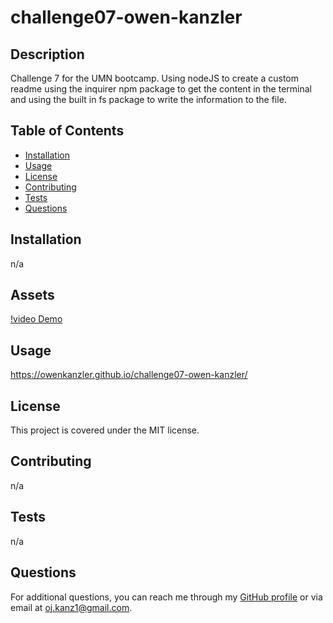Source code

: # challenge07-owen-kanzler

## Description

Challenge 7 for the UMN bootcamp. Using nodeJS to create a custom readme using the inquirer npm package to get the content in the terminal and using the built in fs package to write the information to the file.

## Table of Contents

- [Installation](#installation)
- [Usage](#usage)
- [License](#license)
- [Contributing](#contributing)
- [Tests](#tests)
- [Questions](#questions)

## Installation

n/a

## Assets

[!video Demo](./assets/challenge07-video.gif)

## Usage

https://owenkanzler.github.io/challenge07-owen-kanzler/

## License

This project is covered under the MIT license.

## Contributing

n/a

## Tests

n/a

## Questions

For additional questions, you can reach me through my [GitHub profile](https://github.com/owenkanzler) or via email at oj.kanz1@gmail.com.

----

▶ _What to work on_
From the line holding "## Contributing" through the last line above, reproduce each line exactly and add nothing.

▶ _Task answer_
## Contributing

n/a

## Tests

n/a

## Questions

For additional questions, you can reach me through my [GitHub profile](https://github.com/owenkanzler) or via email at oj.kanz1@gmail.com.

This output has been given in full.